There is no question that the Second Circuit believed this particular RICO case deserved special attention because it implicated potential fraud on a court, even going as far to say that its decision was sui generis and of "little, if any, application to 'ordinary' RICO cases where these [supervisory] responsibilities are not front and center." However, the court did not use its customary tools for limiting the precedential value of a decision — e.g., marking it "not for publication," or issuing a summary order or explicitly limiting its disposition to the peculiar facts of the case.

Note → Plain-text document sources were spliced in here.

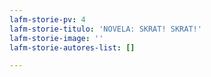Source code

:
```yaml
---
lafm-storie-pv: 4
lafm-storie-titulo: 'NOVELA: SKRAT! SKRAT!'
lafm-storie-image: ''
lafm-storie-autores-list: []

---
```


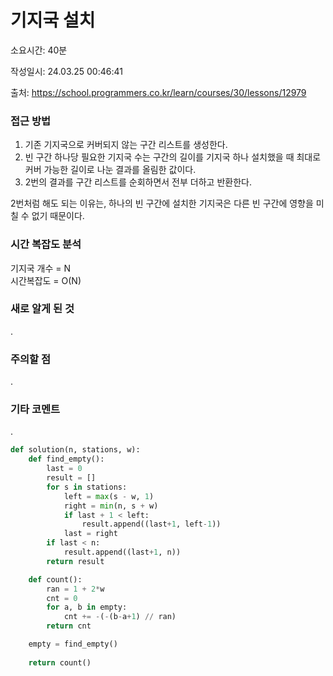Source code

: # 기지국 설치

소요시간: 40분

작성일시: 24.03.25 00:46:41

출처: https://school.programmers.co.kr/learn/courses/30/lessons/12979

### 접근 방법
1. 기존 기지국으로 커버되지 않는 구간 리스트를 생성한다.
2. 빈 구간 하나당 필요한 기지국 수는 구간의 길이를 기지국 하나 설치했을 때 최대로 커버 가능한 길이로 나눈 결과를 올림한 값이다.
3. 2번의 결과를 구간 리스트를 순회하면서 전부 더하고 반환한다.

2번처럼 해도 되는 이유는, 하나의 빈 구간에 설치한 기지국은 다른 빈 구간에 영향을 미칠 수 없기 때문이다.

### 시간 복잡도 분석
기지국 개수 = N  
시간복잡도 = O(N)

### 새로 알게 된 것
.

### 주의할 점
.

### 기타 코멘트
.

```python
def solution(n, stations, w):
    def find_empty():
        last = 0
        result = []
        for s in stations:
            left = max(s - w, 1)
            right = min(n, s + w)
            if last + 1 < left:
                result.append((last+1, left-1))
            last = right
        if last < n:
            result.append((last+1, n))
        return result

    def count():
        ran = 1 + 2*w
        cnt = 0
        for a, b in empty:
            cnt += -(-(b-a+1) // ran)
        return cnt

    empty = find_empty()
    
    return count()
```
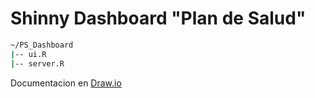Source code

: # Shinny Dashboard "Plan de Salud"

```bash
~/PS_Dashboard
|-- ui.R
|-- server.R
```

Documentacion en [Draw.io](https://drive.google.com/file/d/1hBPbHkGyVQ68m4H062RDr_Otk1WCx2iW/view?usp=sharing)
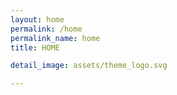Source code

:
 ```yaml
---
layout: home
permalink: /home
permalink_name: home
title: HOME

detail_image: assets/theme_logo.svg

---
```


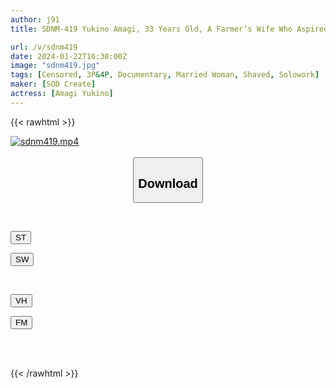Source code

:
 ```yaml
---
author: j91
title: SDNM-419 Yukino Amagi, 33 Years Old, A Farmer’s Wife Who Aspired To Become An Enka Singer Who Couldn’t Shake Her Longing To Be On Stage.Chapter 2.I Couldn’t Get The Last Photo Shoot Out Of My Head And Was In Agony For The Past Month.I Want To Vent All My Frustrations… I Keep Cumming All Day Long With Piss, Toys, And 3P!

url: /v/sdnm419
date: 2024-01-22T16:30:00Z
image: "sdnm419.jpg"
tags: [Censored, 3P&4P, Documentary, Married Woman, Shaved, Solowork]
maker: [SOD Create]
actress: [Amagi Yukino]
---
```



{{< rawhtml >}}

<div class="video" data-videoid="kzVZlWPDyQHYjB">
    <a href="javascript:;">
        <img src="/v/sdnm419/sdnm419.jpg" width="WIDTH" height="HEIGHT" alt="sdnm419.mp4" loading="lazy">
    </a>
</div>

<script type="text/javascript" src="https://j91.asia/asset/on-demand-st.js"></script>

<br>
  <link rel="stylesheet" href="https://j91.asia/asset/bs5.css">
  
  <center>
  <button class="btn btn-primary" type="button" data-bs-toggle="collapse" data-bs-target=".multi-collapse" aria-expanded="false" aria-controls="multiCollapseExample1 multiCollapseExample2"><h2>Download</h2></button></center>
</p>
<div class="row">
  <div class="col">
    <div class="collapse multi-collapse" id="multiCollapseExample1">
      <div class="card card-body">
	      	      <br>
<div class="buttons">  
<p><a href="https://streamtape.to/v/kzVZlWPDyQHYjB" target="_blank"><button class="btn-hover color-3"><i class="fa fa-download"></i> ST</button></a></p>
<p><a href="https://flaswish.com/c3vy9b9lkvnk" target="_blank"><button class="btn-hover color-2"><i class="fa fa-download"></i> SW</button></a></p></div>
    </div>
  </div>
</div>
  <div class="col">
    <div class="collapse multi-collapse" id="multiCollapseExample2">
      <div class="card card-body">
	      <br>
<div class="buttons">
<p><a href="https://vidhidepro.com/f/jj4ghzwzv9ws" target="_blank"><button class="btn-hover color-9"><i class="fa fa-download"></i> VH</button></a></p>
<p><a href="https://filemoon.sx/d/ogkzqi3j7uay" target="_blank"><button class="btn-hover color-8"><i class="fa fa-download"></i> FM</button></a></p></div>
<br><br>
      </div>
    </div>
  </div>
</div>

{{< /rawhtml >}}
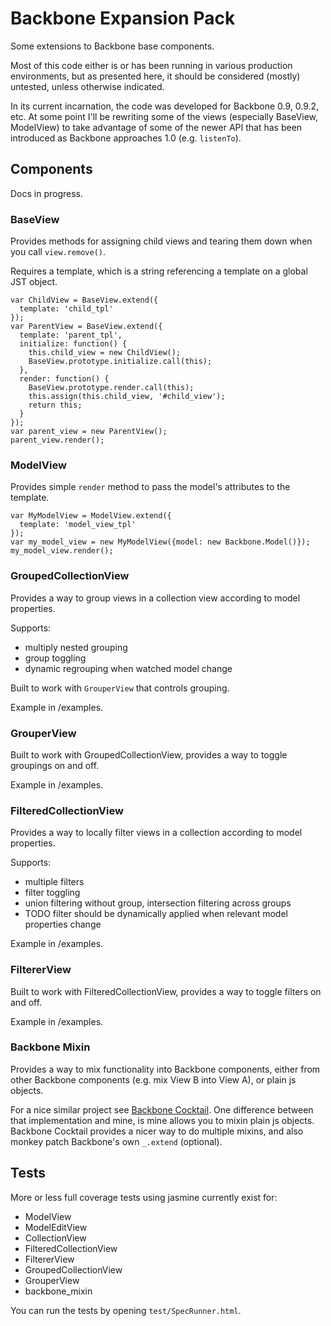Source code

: # Backbone Expansion Pack

Some extensions to Backbone base components.

Most of this code either is or has been running in various production
environments, but as presented here, it should be considered (mostly)
untested, unless otherwise indicated.

In its current incarnation, the code was developed for Backbone 0.9,
0.9.2, etc. At some point I'll be rewriting some of the views
(especially BaseView, ModelView) to take advantage of some of the newer
API that has been introduced as Backbone approaches 1.0 (e.g.
`listenTo`).

## Components

Docs in progress.

### BaseView

Provides methods for assigning child views and tearing them down when
you call `view.remove()`.

Requires a template, which is a string referencing a template on a
global JST object.


```
var ChildView = BaseView.extend({
  template: 'child_tpl'
});
var ParentView = BaseView.extend({
  template: 'parent_tpl',
  initialize: function() {
    this.child_view = new ChildView();
    BaseView.prototype.initialize.call(this);
  },
  render: function() {
    BaseView.prototype.render.call(this);
    this.assign(this.child_view, '#child_view');
    return this;
  }
});
var parent_view = new ParentView();
parent_view.render();
```

### ModelView

Provides simple `render` method to pass the model's attributes to the
template.

```
var MyModelView = ModelView.extend({
  template: 'model_view_tpl'
});
var my_model_view = new MyModelView({model: new Backbone.Model()});
my_model_view.render();
```

### GroupedCollectionView

Provides a way to group views in a collection view according to model properties.

Supports: 

- multiply nested grouping
- group toggling
- dynamic regrouping when watched model change

Built to work with `GrouperView` that controls grouping.

Example in /examples.

### GrouperView

Built to work with GroupedCollectionView, provides a way to toggle groupings on and off.

Example in /examples.

### FilteredCollectionView

Provides a way to locally filter views in a collection according to model properties.

Supports:

- multiple filters
- filter toggling
- union filtering without group, intersection filtering across groups
- TODO filter should be dynamically applied when relevant model properties change

Example in /examples.

### FiltererView

Built to work with FilteredCollectionView, provides a way to toggle filters on and off.

Example in /examples.

### Backbone Mixin

Provides a way to mix functionality into Backbone components, either
from other Backbone components (e.g. mix View B into View A), or plain
js objects.

For a nice similar project see [Backbone Cocktail](https://github.com/onsi/cocktail).
One difference between that implementation and mine, is mine allows you
to mixin plain js objects. Backbone Cocktail provides a nicer way to do
multiple mixins, and also monkey patch Backbone's own `_.extend`
(optional).

## Tests

More or less full coverage tests using jasmine currently exist for:

- ModelView
- ModelEditView
- CollectionView
- FilteredCollectionView
- FiltererView
- GroupedCollectionView
- GrouperView
- backbone\_mixin

You can run the tests by opening `test/SpecRunner.html`.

As a result, it would not be surprising to see future plaintiffs offer similar theories of causation in reliance on this decision. The court's heavy focus on the potential fraud on the court also may serve as a separate avenue to encourage RICO suits by creative plaintiffs who can plausibly connect alleged fraudulent activity to the judicial system or, by analogy, to other public or governmental entities.

2. The decision opens the door for plaintiffs to allege causation based on market share.

In asserting proximate causation, Alix relied heavily (if not exclusively) on an analysis of its historical share of the high-end corporate bankruptcy market, namely, its claim that is received 24% of the engagements that did not go to McKinsey. The Second Circuit explicitly overruled the district court's dismissal of this argument, noting that "it is also a reasonable inference that … [Bankruptcy Courts] would likely have awarded assignments to eligible firms in approximately the same ratio they had been using in the past." Put simply, the court agreed with Alix that causation was sufficiently alleged because if McKinsey had not defrauded the Bankruptcy Court, those improperly awarded engagements would have been awarded to other firms in the same proportion to their historical market share. This type of causation analysis will likely encourage businesses to bring RICO claims against competitors for stealing business through allegedly fraudulent conduct by lending credence to the use of historical market share data to satisfy causation, at least at the pleading stage.

3. RICO's proximate cause element remains flexible enough to encourage more RICO suits.

Even if other courts limit the application of this decision to RICO cases that allege fraud on the court (as discussed above), if nothing else, the Second Circuit's opinion underscores the flexible nature of proximate cause in a RICO case, and it encourages a case-specific analysis of even the most creative causation arguments. This concept, which is baked into RICO jurisprudence, was clearly a driver of the Second Circuit's decision: "As the Supreme Court explained, proximate cause is a 'flexible concept' that is 'generally not amenable to bright-line rules.'" The more flexible an approach courts are willing to take in assessing proximate causation, the more likely RICO plaintiffs are to assert novel claims and unique causation theories (as Alix did here), and the more likely RICO attorneys will take on such cases, particularly where the plaintiff is a business that can point to significant lost revenue. While such cases may have previously been susceptible to motions to dismiss, the effectiveness of those arguments will wane if more courts adopt either the Second Circuit's holding in Alix or even its deference to the "flexibility" of proximate causation.


[1] 547 U.S. 451, 126 S.Ct. 1001, 164 L.Ed.2d 720 (2006). In Anza, the plaintiff alleged it lost sales because its competitor failed to pay sales taxes and could sell product at lower prices. The court held that causation was not pleaded because there were many possible reasons for lowering prices that would be intervening events.

DISCLAIMER: Because of the generality of this update, the information provided herein may not be applicable in all situations and should not be acted upon without specific legal advice based on particular situations.